Questions fréquentes
Pourquoi l’espérance de la loi de Cauchy n’est-elle pas simplement égale à x₀ par symétrie ?
La distribution est effectivement parfaitement symétrique autour de x0, ce qui pourrait suggérer que son espérance devrait valoir x0 par simple argument de symétrie. Mais la définition mathématique de l'espérance exige que l'intégrale ∫x×f(x)dx converge vers une valeur FINIE, ce qui n'est pas le cas ici : les deux moitiés de cette intégrale (de x0 à +∞ et de −∞ à x0) divergent chacune vers l'infini, et leur différence formelle (+∞ moins ∞) n'est mathématiquement pas définie, même si elle « devrait » intuitivement s'annuler par symétrie. C'est un piège classique qui illustre pourquoi la convergence d'une intégrale doit être vérifiée rigoureusement, pas seulement supposée à partir d'arguments de symétrie.
Le paramètre γ correspond-il à l’écart-type de la distribution ?
Non, et c'est une confusion fréquente : puisque la variance de la loi de Cauchy n'est pas définie, γ ne peut PAS être interprété comme un écart-type au sens usuel. Il s'agit plutôt d'un paramètre d'échelle géométrique, correspondant précisément à la distance entre x0 et le point où la densité tombe exactement à la moitié de sa valeur maximale (la demi-largeur à mi-hauteur) — une mesure de dispersion différente, qui reste bien définie même quand l'écart-type classique ne l'est pas.

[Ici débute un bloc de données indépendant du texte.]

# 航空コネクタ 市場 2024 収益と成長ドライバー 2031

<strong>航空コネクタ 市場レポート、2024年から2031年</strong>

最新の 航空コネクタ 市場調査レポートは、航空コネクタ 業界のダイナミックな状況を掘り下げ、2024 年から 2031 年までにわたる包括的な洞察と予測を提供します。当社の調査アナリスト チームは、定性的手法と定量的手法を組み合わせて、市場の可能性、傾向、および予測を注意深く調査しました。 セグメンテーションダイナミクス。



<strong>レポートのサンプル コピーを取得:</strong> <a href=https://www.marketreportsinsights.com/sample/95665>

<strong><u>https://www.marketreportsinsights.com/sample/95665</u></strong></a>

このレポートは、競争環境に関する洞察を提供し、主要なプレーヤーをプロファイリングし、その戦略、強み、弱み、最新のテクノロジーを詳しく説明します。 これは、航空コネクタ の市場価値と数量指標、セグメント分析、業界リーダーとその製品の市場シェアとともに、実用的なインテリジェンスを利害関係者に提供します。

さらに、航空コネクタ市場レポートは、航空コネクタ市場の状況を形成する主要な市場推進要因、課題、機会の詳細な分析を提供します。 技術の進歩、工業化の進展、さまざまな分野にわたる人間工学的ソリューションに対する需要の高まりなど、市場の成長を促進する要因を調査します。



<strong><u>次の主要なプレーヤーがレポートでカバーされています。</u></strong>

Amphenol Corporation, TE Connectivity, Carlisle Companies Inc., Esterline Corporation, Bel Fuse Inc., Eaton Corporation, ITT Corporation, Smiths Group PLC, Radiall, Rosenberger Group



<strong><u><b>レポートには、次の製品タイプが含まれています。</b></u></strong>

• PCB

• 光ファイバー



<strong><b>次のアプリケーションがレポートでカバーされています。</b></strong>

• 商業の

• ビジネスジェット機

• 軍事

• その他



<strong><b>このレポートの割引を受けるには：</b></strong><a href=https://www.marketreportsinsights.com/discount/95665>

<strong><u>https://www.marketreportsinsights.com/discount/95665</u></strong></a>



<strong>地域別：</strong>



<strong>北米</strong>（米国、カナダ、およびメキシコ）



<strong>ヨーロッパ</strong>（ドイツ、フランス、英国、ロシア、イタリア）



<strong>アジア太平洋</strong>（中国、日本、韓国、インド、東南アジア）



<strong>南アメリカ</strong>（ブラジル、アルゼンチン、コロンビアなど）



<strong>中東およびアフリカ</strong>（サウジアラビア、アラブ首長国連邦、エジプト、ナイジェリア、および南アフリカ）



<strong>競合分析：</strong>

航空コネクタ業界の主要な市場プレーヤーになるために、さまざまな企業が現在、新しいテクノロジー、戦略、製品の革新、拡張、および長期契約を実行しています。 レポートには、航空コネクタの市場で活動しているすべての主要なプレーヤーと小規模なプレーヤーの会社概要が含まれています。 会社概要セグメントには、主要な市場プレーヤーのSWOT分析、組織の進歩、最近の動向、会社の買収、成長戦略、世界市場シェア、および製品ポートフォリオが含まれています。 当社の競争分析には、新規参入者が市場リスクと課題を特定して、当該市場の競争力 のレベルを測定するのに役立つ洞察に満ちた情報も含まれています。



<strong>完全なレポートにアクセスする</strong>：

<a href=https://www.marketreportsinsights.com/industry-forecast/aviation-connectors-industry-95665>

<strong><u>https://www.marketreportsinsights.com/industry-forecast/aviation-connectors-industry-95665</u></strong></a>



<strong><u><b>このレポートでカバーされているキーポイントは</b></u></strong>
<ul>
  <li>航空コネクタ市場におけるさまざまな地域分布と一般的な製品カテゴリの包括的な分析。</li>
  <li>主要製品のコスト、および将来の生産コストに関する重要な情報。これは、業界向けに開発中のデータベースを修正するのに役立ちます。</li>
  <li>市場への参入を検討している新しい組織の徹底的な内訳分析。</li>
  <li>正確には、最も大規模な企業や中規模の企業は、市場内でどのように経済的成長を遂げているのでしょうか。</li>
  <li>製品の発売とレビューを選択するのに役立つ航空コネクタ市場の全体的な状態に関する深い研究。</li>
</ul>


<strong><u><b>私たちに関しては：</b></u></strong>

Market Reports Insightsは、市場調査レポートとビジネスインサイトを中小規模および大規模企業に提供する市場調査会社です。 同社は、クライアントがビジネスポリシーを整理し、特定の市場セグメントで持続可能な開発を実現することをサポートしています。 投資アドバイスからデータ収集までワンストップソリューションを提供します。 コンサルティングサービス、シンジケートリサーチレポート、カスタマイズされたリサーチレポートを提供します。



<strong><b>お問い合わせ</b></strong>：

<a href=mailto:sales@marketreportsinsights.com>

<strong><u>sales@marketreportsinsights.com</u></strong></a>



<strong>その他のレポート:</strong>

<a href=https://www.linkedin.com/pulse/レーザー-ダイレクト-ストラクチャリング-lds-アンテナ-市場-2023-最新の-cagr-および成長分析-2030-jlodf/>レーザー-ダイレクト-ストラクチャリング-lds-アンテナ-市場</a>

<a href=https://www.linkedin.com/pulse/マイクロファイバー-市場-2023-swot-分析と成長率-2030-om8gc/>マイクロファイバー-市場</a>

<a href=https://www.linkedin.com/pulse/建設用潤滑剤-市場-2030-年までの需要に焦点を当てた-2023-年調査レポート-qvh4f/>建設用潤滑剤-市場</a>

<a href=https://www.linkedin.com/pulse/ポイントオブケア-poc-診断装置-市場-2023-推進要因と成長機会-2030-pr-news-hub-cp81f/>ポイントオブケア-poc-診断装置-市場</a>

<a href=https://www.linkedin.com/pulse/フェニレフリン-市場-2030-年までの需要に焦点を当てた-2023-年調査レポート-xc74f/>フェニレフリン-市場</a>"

Dans quel contexte physique cette loi apparaît-elle naturellement ?
Sous le nom de loi de Lorentz, elle décrit le profil des raies spectrales d'émission ou d'absorption élargies par des collisions entre atomes ou molécules (l'élargissement collisionnel, un mécanisme distinct de l'élargissement Doppler qui produit plutôt un profil gaussien). Elle apparaît aussi comme la distribution du rapport de deux variables aléatoires suivant chacune une loi normale centrée, un résultat mathématique qui explique en partie pourquoi ses queues sont si lourdes comparées à celles d'une loi normale simple.